U.S. regulators fine China's ICBC $6.1 mln for oversight failures

NEW YORK, May 16 (Reuters) - Industrial and Commercial Bank of China Financial Services agreed to pay $5.3 million on Wednesday to settle charges by the Financial Industry Regulatory Authority that it did not have adequate anti-money laundering systems in place to monitor and detect suspicious transactions.

In a separate matter, the U.S. Securities and Exchange Commission said on Wednesday that ICBC’s financial services unit agreed to pay an $860,000 fine for problems also related to its anti-money laundering policies, including failing to file suspicious activity reports.

The actions by FINRA and the SEC are the latest in a string of regulatory probes or fines by U.S. and European regulators over anti money-laundering and know-your-customer controls by Chinese banks. Analysts say the actions will likely slow these banks’ growth into overseas markets.

ICBC has been clearing and settling clients’ equity transactions through its financial services unit in the United States since 2012. FINRA said ICBC cleared and settled 33 billion of penny stock shares for customers between January 2013 and September 2015.

FINRA, the self-regulator for the U.S. securities industry, said the bank’s anti-money laundering system was ineffective and lacked the means to monitor suspicious penny stock liquidations or to detect or investigate red flags.

“Firms that engage in high-risk activities such as penny stock clearing are the gatekeepers to the market and must establish a reasonable supervisory system to detect and report suspicious trading activity,” Susan Schroeder, FINRA’s executive vice president for the department of enforcement, said in a statement.
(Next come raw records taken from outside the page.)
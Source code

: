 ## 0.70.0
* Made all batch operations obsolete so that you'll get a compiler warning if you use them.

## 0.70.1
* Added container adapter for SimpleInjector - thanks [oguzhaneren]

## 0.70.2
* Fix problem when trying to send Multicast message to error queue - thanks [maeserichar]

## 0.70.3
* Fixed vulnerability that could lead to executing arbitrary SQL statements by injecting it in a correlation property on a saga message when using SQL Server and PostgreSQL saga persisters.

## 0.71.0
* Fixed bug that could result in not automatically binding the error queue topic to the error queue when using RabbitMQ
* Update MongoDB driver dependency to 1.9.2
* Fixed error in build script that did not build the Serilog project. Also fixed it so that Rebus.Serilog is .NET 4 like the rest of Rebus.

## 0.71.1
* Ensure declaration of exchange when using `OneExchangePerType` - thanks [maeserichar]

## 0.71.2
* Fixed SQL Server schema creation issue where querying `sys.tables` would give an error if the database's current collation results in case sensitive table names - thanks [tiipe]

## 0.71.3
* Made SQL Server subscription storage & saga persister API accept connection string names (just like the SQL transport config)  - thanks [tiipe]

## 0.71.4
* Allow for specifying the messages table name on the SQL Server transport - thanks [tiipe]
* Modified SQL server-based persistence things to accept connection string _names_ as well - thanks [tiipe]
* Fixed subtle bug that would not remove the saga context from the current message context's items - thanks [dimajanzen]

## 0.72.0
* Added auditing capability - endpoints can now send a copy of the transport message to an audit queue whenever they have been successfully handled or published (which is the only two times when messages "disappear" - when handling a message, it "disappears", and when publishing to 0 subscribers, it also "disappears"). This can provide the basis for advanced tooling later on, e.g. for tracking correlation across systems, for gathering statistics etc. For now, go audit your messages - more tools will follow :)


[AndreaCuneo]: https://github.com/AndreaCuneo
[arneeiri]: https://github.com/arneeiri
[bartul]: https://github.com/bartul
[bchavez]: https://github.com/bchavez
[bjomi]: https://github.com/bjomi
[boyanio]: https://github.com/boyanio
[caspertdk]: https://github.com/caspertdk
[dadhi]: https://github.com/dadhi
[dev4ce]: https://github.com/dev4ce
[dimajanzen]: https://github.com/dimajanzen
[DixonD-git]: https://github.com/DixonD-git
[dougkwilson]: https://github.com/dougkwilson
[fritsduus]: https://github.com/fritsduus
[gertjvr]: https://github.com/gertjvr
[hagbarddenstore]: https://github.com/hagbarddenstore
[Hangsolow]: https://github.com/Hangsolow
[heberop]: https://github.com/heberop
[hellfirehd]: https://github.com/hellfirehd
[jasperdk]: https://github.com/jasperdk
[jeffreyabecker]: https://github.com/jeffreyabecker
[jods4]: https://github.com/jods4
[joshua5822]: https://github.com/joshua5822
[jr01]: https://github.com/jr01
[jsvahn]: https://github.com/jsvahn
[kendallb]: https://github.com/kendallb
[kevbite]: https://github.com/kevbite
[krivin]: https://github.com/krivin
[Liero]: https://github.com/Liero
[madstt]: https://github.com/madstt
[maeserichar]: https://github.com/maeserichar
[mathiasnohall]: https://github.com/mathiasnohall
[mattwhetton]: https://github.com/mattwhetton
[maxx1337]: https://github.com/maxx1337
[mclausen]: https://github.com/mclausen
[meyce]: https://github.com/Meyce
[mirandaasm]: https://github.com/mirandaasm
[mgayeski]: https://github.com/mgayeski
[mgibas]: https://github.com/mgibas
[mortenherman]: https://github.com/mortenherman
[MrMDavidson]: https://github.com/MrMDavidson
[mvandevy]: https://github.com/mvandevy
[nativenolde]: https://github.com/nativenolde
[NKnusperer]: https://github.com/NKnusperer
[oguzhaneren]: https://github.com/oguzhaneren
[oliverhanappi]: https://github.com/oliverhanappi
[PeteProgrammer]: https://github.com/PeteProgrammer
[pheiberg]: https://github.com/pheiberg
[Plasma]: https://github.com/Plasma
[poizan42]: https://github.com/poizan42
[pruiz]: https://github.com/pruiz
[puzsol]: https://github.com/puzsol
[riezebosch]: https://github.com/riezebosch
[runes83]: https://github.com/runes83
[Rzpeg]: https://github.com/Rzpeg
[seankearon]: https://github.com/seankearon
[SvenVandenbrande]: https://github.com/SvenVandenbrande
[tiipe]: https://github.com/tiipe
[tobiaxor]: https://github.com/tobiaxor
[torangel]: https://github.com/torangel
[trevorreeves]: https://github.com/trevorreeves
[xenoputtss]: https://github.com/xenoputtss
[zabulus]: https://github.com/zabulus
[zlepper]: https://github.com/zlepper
ICBC did not admit or deny the FINRA charges.

The SEC’s claims stemmed from the liquidation of 12.5 billion penny stock shares that ICBC’s financial services unit cleared between October 2013 and June 2014.

The SEC said the bank violated record-keeping and reporting rules because it did not file suspicious activity reports to regulators despite clear warning signs.

“The failure to file (suspicious activity reports) in the face of numerous red flags is unacceptable,” said Marc Berger, director of the SEC’s New York regional office.

ICBC also did not admit or deny the SEC charges.